And then if, again, fell out of favor. So, I think now the tide is turning because what's happened over these 20 years is that every few years we look, look at the women and we understand, "Oh, because these women that have the greater risk." So, the puzzle pieces fit.

The picture becomes clearer, right? Now, women are knocking down our doors because they're saying, "We're not going to take no for an answer. I want to discuss what this means for me, my personal risks versus benefits." But now we don't have enough menopause clinicians which is why we're really working hard to do these podcasts, to train folks. And if you are from the generation where you got to work in a menopause center, you're lucky please, you know. You spread that wealth because this is where I don't believe in the trends in medicine. Truth is always somewhere in the middle. That was too philosophical of an answer, but I can't help myself.

Erica Newlin, MD:

No.

Pelin Batur, MD:

I mean this is really where we need some humility and medicine too, so that we can't just swing with the trends, you know.

Erica Newlin, MD:

For sure. And I think it's worth noting OB/GYN residencies now still devote very little time to it, and you alluded to that we're in a learning surgery, we're learning obstetrics. And so, I encourage all the residents here. I always like going to Dr. Batur's clinic. It's great.

Pelin Batur, MD:

Happy to have you work with me anytime, yeah.

Erica Newlin, MD:

Yeah. I just, I think many patients are still wary and they remember all the WHI news and then even when I looked on the National Institute of Health website it says very clearly, the WHI demonstrated that the use of estrogen plus progesterone after menopause increases the risk for heart disease, stroke, blood clots, breast cancer and dementia, which is a pretty scary sentence to read on the NIH website. Can you explain why that may or may not be overstating the risk?

Pelin Batur, MD:

Yeah, and this is really what makes my practice difficult because I can talk to somebody about their individualized risks versus benefits for an hour, but they go home, and they open up the package insert that sounds exactly like that NIH website that you just described. Or they go to their friendly podiatrist, and they say, "Oh, no, haven't you heard hormones are bad?"
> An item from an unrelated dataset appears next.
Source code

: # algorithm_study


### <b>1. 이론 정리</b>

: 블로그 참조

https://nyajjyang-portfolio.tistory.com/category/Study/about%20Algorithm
And it says we did not spend an hour in clinic, you know, talking about that woman's risks. So, let's break down some of these. For example, breast cancer is on everybody's mind, right?

Erica Newlin, MD:

Right.

Pelin Batur, MD:

So, it turns out that it really is the progestin that's the main contributor to that risk. So, what we learned as we followed these women in WHI over 20 years is that women on estrogen alone had a statistically significant decrease in their risk of breast cancer. And in fact, it wasn't just the lowering of breast cancer, they had lower breast cancer deaths for the estrogen-only users.
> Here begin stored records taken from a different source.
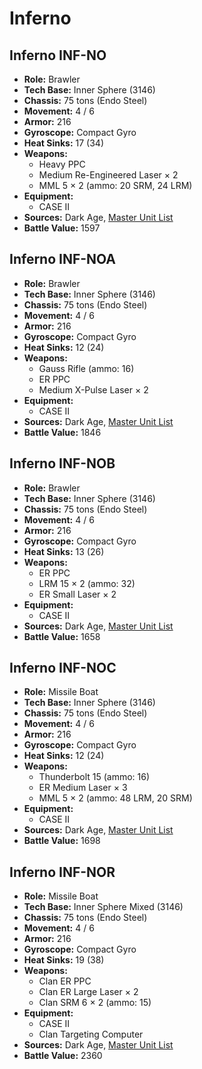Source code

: # Inferno
## Inferno INF-NO
- **Role:** Brawler
- **Tech Base:** Inner Sphere (3146)
- **Chassis:** 75 tons (Endo Steel)
- **Movement:** 4 / 6
- **Armor:** 216
- **Gyroscope:** Compact Gyro
- **Heat Sinks:** 17 (34)
- **Weapons:**
  - Heavy PPC
  - Medium Re-Engineered Laser × 2
  - MML 5 × 2 (ammo: 20 SRM, 24 LRM)
- **Equipment:**
  - CASE II
- **Sources:** Dark Age, [Master Unit List](http://masterunitlist.info/Unit/Details/7715/inferno-inf-no)
- **Battle Value:** 1597

## Inferno INF-NOA
- **Role:** Brawler
- **Tech Base:** Inner Sphere (3146)
- **Chassis:** 75 tons (Endo Steel)
- **Movement:** 4 / 6
- **Armor:** 216
- **Gyroscope:** Compact Gyro
- **Heat Sinks:** 12 (24)
- **Weapons:**
  - Gauss Rifle (ammo: 16)
  - ER PPC
  - Medium X-Pulse Laser × 2
- **Equipment:**
  - CASE II
- **Sources:** Dark Age, [Master Unit List](http://masterunitlist.info/Unit/Details/7716/inferno-inf-noa)
- **Battle Value:** 1846

## Inferno INF-NOB
- **Role:** Brawler
- **Tech Base:** Inner Sphere (3146)
- **Chassis:** 75 tons (Endo Steel)
- **Movement:** 4 / 6
- **Armor:** 216
- **Gyroscope:** Compact Gyro
- **Heat Sinks:** 13 (26)
- **Weapons:**
  - ER PPC
  - LRM 15 × 2 (ammo: 32)
  - ER Small Laser × 2
- **Equipment:**
  - CASE II
- **Sources:** Dark Age, [Master Unit List](http://masterunitlist.info/Unit/Details/7717/inferno-inf-nob)
- **Battle Value:** 1658

## Inferno INF-NOC
- **Role:** Missile Boat
- **Tech Base:** Inner Sphere (3146)
- **Chassis:** 75 tons (Endo Steel)
- **Movement:** 4 / 6
- **Armor:** 216
- **Gyroscope:** Compact Gyro
- **Heat Sinks:** 12 (24)
- **Weapons:**
  - Thunderbolt 15 (ammo: 16)
  - ER Medium Laser × 3
  - MML 5 × 2 (ammo: 48 LRM, 20 SRM)
- **Equipment:**
  - CASE II
- **Sources:** Dark Age, [Master Unit List](http://masterunitlist.info/Unit/Details/7718/inferno-inf-noc)
- **Battle Value:** 1698

## Inferno INF-NOR
- **Role:** Missile Boat
- **Tech Base:** Inner Sphere Mixed (3146)
- **Chassis:** 75 tons (Endo Steel)
- **Movement:** 4 / 6
- **Armor:** 216
- **Gyroscope:** Compact Gyro
- **Heat Sinks:** 19 (38)
- **Weapons:**
  - Clan ER PPC
  - Clan ER Large Laser × 2
  - Clan SRM 6 × 2 (ammo: 15)
- **Equipment:**
  - CASE II
  - Clan Targeting Computer
- **Sources:** Dark Age, [Master Unit List](http://masterunitlist.info/Unit/Details/7719/inferno-inf-nor)
- **Battle Value:** 2360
Now, what we don't know is if it's specific to the type of formulation that was used in the study or if this is for estrogen in general, but this is pretty compelling. And this good news never makes a splash, right?

It's always bad news. And we live in a very risk-adverse society. People want to always make sure that they've talked about the risks with the patient, which is fine. That's important. I mean, people need to be informed. But we need to spend the same amount of time talking about the benefits so they can make an informed decision. So, when it comes to the breast cancer risk, when you have estrogen plus progestin, after five years there can be a bump in the breast cancer risk.

So that's why I'm oftentimes comforted that if somebody's just needing hormone therapy just to get through a rough few year, they're probably going to go under the radar of what, before their breast cancer risk increases. So, after five years there can be a bump in the risk, but this is what's considered a smaller bump. So, if I write a thousand prescriptions and keep refilling them for five years, I might impact the risk for two to three women if they are using a progestin.

That risk, level of risk is comparable to, if you decide to have a few glasses of wine per week. So, I mean, there are other things that you could do by, you know, keeping up with your mammograms, keeping weight as ideal as possible and then minimizing alcohol use to offset any of those risks.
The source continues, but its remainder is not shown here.